Professional thoughts about the coverage from Tucson

Professional thoughts about the coverage from Tucson

Having lived in Tucson, not far from the store where the mass shooting occurred last Saturday, I was particularly stunned. I feel very sad for the victims and have since spent many hours following the coverage on national and local news sources.

As an online journalist, I know this tragedy offers a lot of professional lessons in reacting to a breaking event, showcasing that event and fulfilling the public service duty of a news organization. These lessons are important because tragedy is a regrettably common part of our world.

Local media outlets did a great job posting voluminous coverage online, as well as a great job streaming their local video coverage for a national audience to consume. My critique, instead, is about the showcasing and organization of that content.

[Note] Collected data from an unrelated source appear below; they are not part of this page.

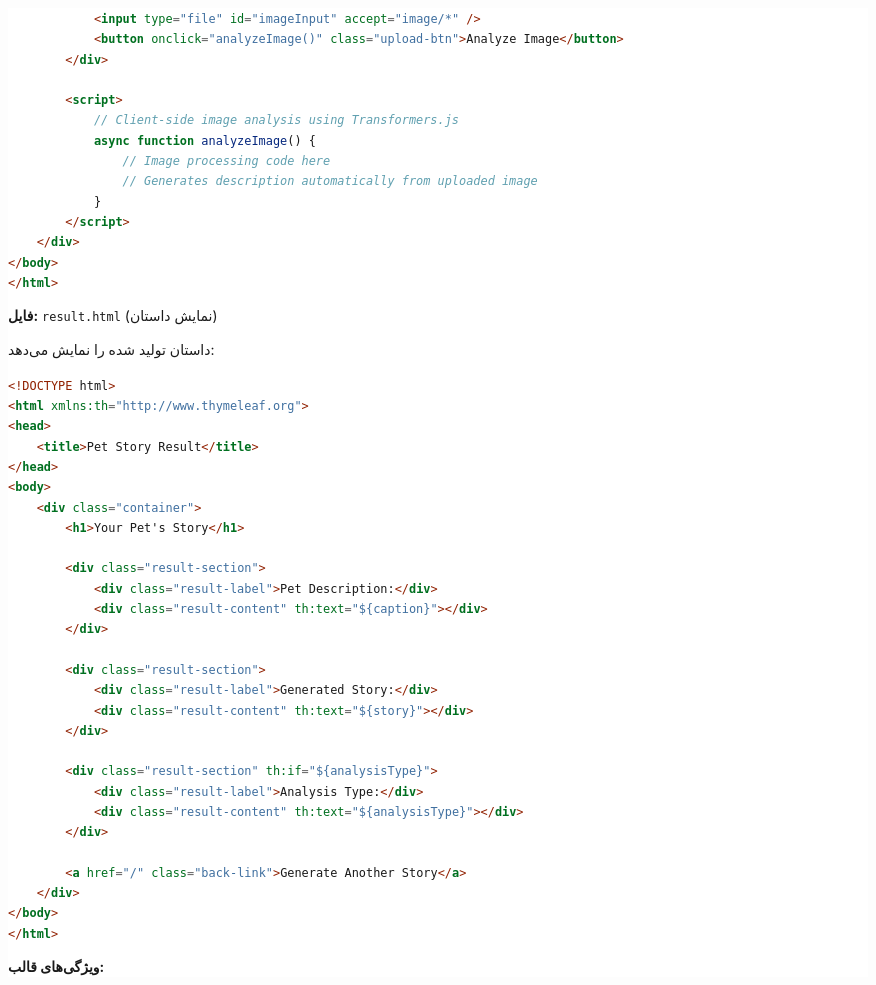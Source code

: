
 ```html
            <input type="file" id="imageInput" accept="image/*" />
            <button onclick="analyzeImage()" class="upload-btn">Analyze Image</button>
        </div>
        
        <script>
            // Client-side image analysis using Transformers.js
            async function analyzeImage() {
                // Image processing code here
                // Generates description automatically from uploaded image
            }
        </script>
    </div>
</body>
</html>
```

**فایل:** `result.html` (نمایش داستان)

داستان تولید شده را نمایش می‌دهد:

```html
<!DOCTYPE html>
<html xmlns:th="http://www.thymeleaf.org">
<head>
    <title>Pet Story Result</title>
</head>
<body>
    <div class="container">
        <h1>Your Pet's Story</h1>
        
        <div class="result-section">
            <div class="result-label">Pet Description:</div>
            <div class="result-content" th:text="${caption}"></div>
        </div>
        
        <div class="result-section">
            <div class="result-label">Generated Story:</div>
            <div class="result-content" th:text="${story}"></div>
        </div>
        
        <div class="result-section" th:if="${analysisType}">
            <div class="result-label">Analysis Type:</div>
            <div class="result-content" th:text="${analysisType}"></div>
        </div>
        
        <a href="/" class="back-link">Generate Another Story</a>
    </div>
</body>
</html>
```

**ویژگی‌های قالب:**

Some sites eventually set up a archive page to showcase the individual stories [1] [2], photo galleries and videos collected from this news event. None that I found, however, put all of this content on the top of their home page – where it would be most easily accessible and searchable. In many cases it took a day or more for news outlets to create messy archive pages, while others apparently made only minimal (if any) changes to their standard templates.

Sketch of a standard homepage arrangement
Sketch of a homepage during a breaking news situation

The key, I believe, is to have available a breaking news section that can be switched on quickly if necessary. It should display the most recent coverage of the event on the home page and include the most recent entries from the 3 areas of content: text, photo and video. Promoting the items high on the page, and pushing everything else down, gives visitors an impression of importance and dedication to the coverage. It also may earn visitor loyalty throughout the event.

The second level archive page, I believe, should be a well-organized archive page showcasing everything that is published in chronological order, with the most recent additions at the top. That page could also be made even more effective with a short (single paragraph?) summary of the event included at the top.

I believe this extra work is important during a local tragedy because, in that moment, online local news sources become nationwide pipelines for information about the specific event. They are expected to focus relentlessly on the subject, and even provide the resources for the national news entities. Why not then make oneself into the authoritative source for information about a subject online by being clear, upfront and rapidly searchable?